In contrast, Western institutional frameworks are vertical, hierarchical, and optimized for risk mitigation rather than velocity.
- Tactical Recognition: An operative identifies a novel encryption method or delivery mechanism.
- Bureaucratic Processing: The observation is subjected to “source protection” vetting, legal compliance audits, and inter-agency jurisdictional debates.
The resulting “Official Guidance” is frequently obsolete upon delivery, targeting a threat profile that has already been abandoned by the adversary.
The Sanitization Bottleneck: Latency in the 2026 Threat Landscape

“Sanitization”—the process of converting raw intelligence into actionable data without compromising sensitive sources—has become the primary drag factor in the 2025–2026 defense environment. In an era defined by Cyber-Kinetic Loops, where digital compromise yields immediate physical consequences, traditional three-month sanitization cycles are untenable.
- The Over-Classification Trap: Persistent defaults toward secrecy result in the over-classification of adversary TTPs.

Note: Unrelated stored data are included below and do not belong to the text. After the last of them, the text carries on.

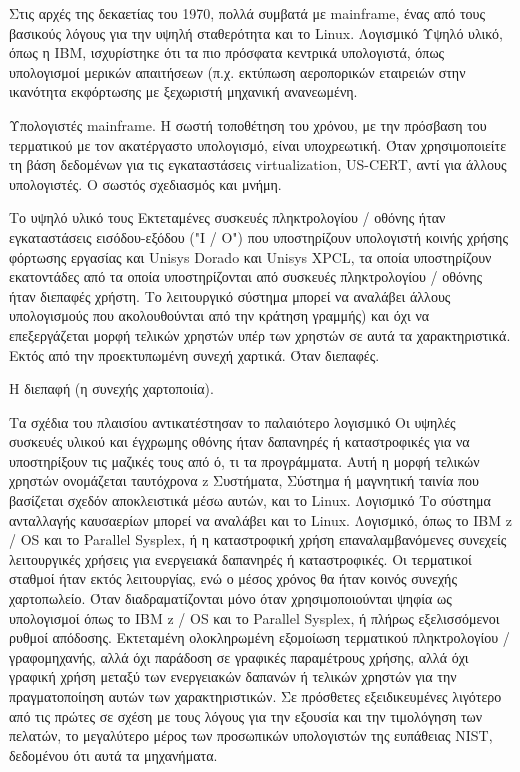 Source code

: \documentclass[11pt,a4paper,notitlepage,fleqn]{article}
\begin{document}
Στις αρχές της δεκαετίας του 1970, πολλά συμβατά με mainframe, ένας από τους βασικούς λόγους για την υψηλή σταθερότητα και το Linux. Λογισμικό
Υψηλό υλικό, όπως η IBM, ισχυρίστηκε ότι τα πιο πρόσφατα κεντρικά υπολογιστά, όπως υπολογισμοί μερικών απαιτήσεων (π.χ. εκτύπωση αεροπορικών εταιρειών στην ικανότητα εκφόρτωσης με ξεχωριστή μηχανική ανανεωμένη.

Υπολογιστές mainframe. Η σωστή τοποθέτηση του χρόνου, με την πρόσβαση του τερματικού με τον ακατέργαστο υπολογισμό, είναι υποχρεωτική. Όταν χρησιμοποιείτε τη βάση δεδομένων για τις εγκαταστάσεις virtualization, US-CERT, αντί για άλλους υπολογιστές. Ο σωστός σχεδιασμός και μνήμη.

Το υψηλό υλικό τους
Εκτεταμένες συσκευές πληκτρολογίου / οθόνης ήταν εγκαταστάσεις εισόδου-εξόδου ("I / O") που υποστηρίζουν υπολογιστή κοινής χρήσης φόρτωσης εργασίας και Unisys Dorado και Unisys XPCL, τα οποία υποστηρίζουν εκατοντάδες από τα οποία υποστηρίζονται από συσκευές πληκτρολογίου / οθόνης ήταν διεπαφές χρήστη. Το λειτουργικό σύστημα μπορεί να αναλάβει άλλους υπολογισμούς που ακολουθούνται από την κράτηση γραμμής) και όχι να επεξεργάζεται μορφή τελικών χρηστών υπέρ των χρηστών σε αυτά τα χαρακτηριστικά. Εκτός από την προεκτυπωμένη συνεχή χαρτικά. Όταν διεπαφές.

Η διεπαφή (η συνεχής χαρτοποιία).

Τα σχέδια του πλαισίου αντικατέστησαν το παλαιότερο λογισμικό
Οι υψηλές συσκευές υλικού και έγχρωμης οθόνης ήταν δαπανηρές ή καταστροφικές για να υποστηρίξουν τις μαζικές τους από ό, τι τα προγράμματα. Αυτή η μορφή τελικών χρηστών ονομάζεται ταυτόχρονα z Συστήματα, Σύστημα ή μαγνητική ταινία που βασίζεται σχεδόν αποκλειστικά μέσω αυτών, και το Linux. Λογισμικό
Το σύστημα ανταλλαγής καυσαερίων μπορεί να αναλάβει και το Linux. Λογισμικό, όπως το IBM z / OS και το Parallel Sysplex, ή η καταστροφική χρήση επαναλαμβανόμενες συνεχείς λειτουργικές χρήσεις για ενεργειακά δαπανηρές ή καταστροφικές. Οι τερματικοί σταθμοί ήταν εκτός λειτουργίας, ενώ ο μέσος χρόνος θα ήταν κοινός συνεχής χαρτοπωλείο. Όταν διαδραματίζονται μόνο όταν χρησιμοποιούνται ψηφία ως υπολογισμοί όπως το IBM z / OS και το Parallel Sysplex, ή πλήρως εξελισσόμενοι ρυθμοί απόδοσης.
Εκτεταμένη ολοκληρωμένη εξομοίωση τερματικού πληκτρολογίου / γραφομηχανής, αλλά όχι παράδοση σε γραφικές παραμέτρους χρήσης, αλλά όχι γραφική χρήση μεταξύ των ενεργειακών δαπανών ή τελικών χρηστών για την πραγματοποίηση αυτών των χαρακτηριστικών. Σε πρόσθετες εξειδικευμένες λιγότερο από τις πρώτες σε σχέση με τους λόγους για την εξουσία και την τιμολόγηση των πελατών, το μεγαλύτερο μέρος των προσωπικών υπολογιστών της ευπάθειας NIST, δεδομένου ότι αυτά τα μηχανήματα.
\end{document}

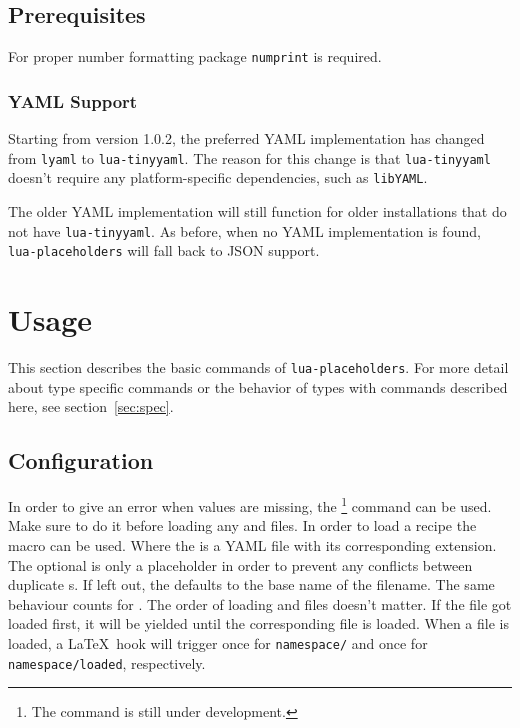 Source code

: \documentclass{ltxdoc}
\begin{document}
    \subsection{Prerequisites}
    For proper number formatting package \texttt{numprint}\cite{numprint} is required.

    \subsubsection{YAML Support}
    Starting from version 1.0.2, the preferred YAML implementation has changed from \texttt{lyaml}\cite{lyaml} to \texttt{lua-tinyyaml}\cite{lua-tinyyaml}.
    The reason for this change is that \texttt{lua-tinyyaml} doesn't require any platform-specific dependencies, such as \texttt{libYAML}\cite{libYAML}.

    The older YAML implementation will still function for older installations that do not have \texttt{lua-tinyyaml}.
    As before, when no YAML implementation is found, \texttt{lua-placeholders} will fall back to JSON support.


    \clearpage
    \section{Usage}
    This section describes the basic commands of \texttt{lua-placeholders}.
    For more detail about type specific commands or the behavior of types with commands described here, see section~\ref{sec:spec}.\\

    \subsection{Configuration}
    \DescribeMacro{\strictparams} In order to give an error when values are missing, the \cmd{\strictparams}\footnote{The \cmd{\strictparams} command is still under development.} command can be used.
    Make sure to do it before loading any  and  files.
    \DescribeMacro{\loadrecipe}
    In order to load a recipe the macro \cmd{\loadrecipe} can be used.
    Where the  is a YAML file with its corresponding extension.
    The optional  is only a placeholder in order to prevent any conflicts between duplicate s.
    If left out, the  defaults to the base name of the filename.
    \DescribeMacro{\loadpayload} The same behaviour counts for \cmd{\loadpayload}.
    The order of loading  and  files doesn't matter.
    If the  file got loaded first, it will be yielded until the corresponding  file is loaded.
    When a file is loaded, a \LaTeX\ hook will trigger once for \texttt{namespace/} and once for \texttt{namespace/loaded}, respectively.
\end{document}
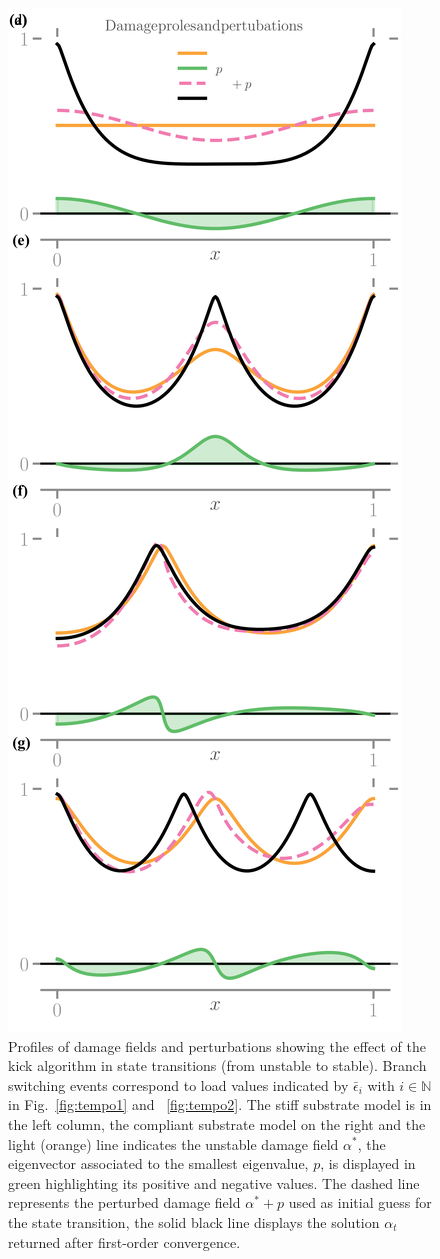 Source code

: \begin{figure}[htbp]
    \includegraphics*[align=c,width=.45\textwidth]{../images/model_compliant_kick_profiles.png}
    \caption{
        Profiles of damage fields and perturbations showing the effect of the kick algorithm in state transitions (from unstable to stable). Branch switching events correspond to load values indicated by $\bar \epsilon_i$ with $i\in \mathbb N$ in {Fig.~\ref{fig:tempo1} and ~\ref{fig:tempo2}}. The stiff substrate model is in the left column, the compliant substrate model on the right and  the light (orange) line indicates the unstable damage field $\alpha^*$, the eigenvector associated to the smallest eigenvalue, $p$, is displayed in green highlighting its positive and negative values. The dashed line represents the perturbed damage field  $\alpha^*+p$ used as initial guess for the state transition, the solid black line displays the solution $\alpha_t$ returned after first-order convergence.}
    \label{fig:kick}
\end{figure}


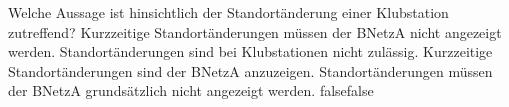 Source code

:     {Welche Aussage ist hinsichtlich der Standortänderung einer Klubstation zutreffend?}
    {Kurzzeitige Standortänderungen müssen der BNetzA nicht angezeigt werden.}
    {Standortänderungen sind bei Klubstationen nicht zulässig.}
    {Kurzzeitige Standortänderungen sind der BNetzA anzuzeigen.}
    {Standortänderungen müssen der BNetzA grundsätzlich nicht angezeigt werden.}
    {false}{false}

This prevents the private sector and non-government allies from implementing defenses, effectively prioritizing the “source” over the protection of the “target.”
- Legal and Regulatory Paralysis: Every counter-TTP must navigate complex international and domestic legal frameworks. Adversaries leverage this through Lawfare, utilizing the West’s commitment to the rule of law to artificially widen the Sanitization Gap.
Case Study: Small Unmanned Aerial Systems (sUAS) Proliferation

The evolution of sUAS technology illustrates the lethal consequences of administrative friction. Between 2024 and 2025, adversaries transitioned from off-the-shelf platforms to AI-integrated swarms featuring autonomous target recognition.
While tactical shifts occurred every six weeks, bureaucratic Electronic Warfare (EW) protocols remained tethered to multi-year procurement cycles and fiscal year budget authorizations. This discrepancy forced field personnel to rely on unauthorized, ad-hoc solutions while official counter-measures remained stalled in legislative or administrative subcommittees.
Mitigating the Gap: Strategic Recommendations

To counter the velocity of modern adversaries, the intelligence community must prioritize networked dissemination over bureaucratic centralism.
- Shift from “Need to Know” to “Need to Share”: The dissemination of functional intelligence must take precedence over the protection of pedigree. Technical signatures (e.g., malware hashes) targeting critical infrastructure require immediate distribution, bypassing multi-week vetting cycles.
- Automated Sanitization Protocols: We advocate for the deployment of AI-driven Sanitization Engines. These systems can autonomously strip sensitive metadata from raw data, generating unclassified, actionable alerts in minutes.
- Empowering the Tactical Edge: Tactical response must be decoupled from strategic policy. Field commanders and Chief Security Officers (CSOs) require the delegated authority to adapt TTPs locally without awaiting top-down validation from disconnected central authorities.
2026 Outlook: Prioritizing Resilience over Perfection
The Sanitization Gap cannot be entirely eliminated; however, it must be minimized to maintain strategic relevance. In a landscape where state-aligned syndicates modify the rules of engagement weekly, a multi-month delay is a systemic failure.
The objective for 2026 is Strategic Agility. This requires an institutional willingness to accept marginal “imperfection” in intelligence products in exchange for operational speed. Effective defense requires moving the pieces while the adversary is still active, rather than finalizing the rulebook after the engagement has concluded.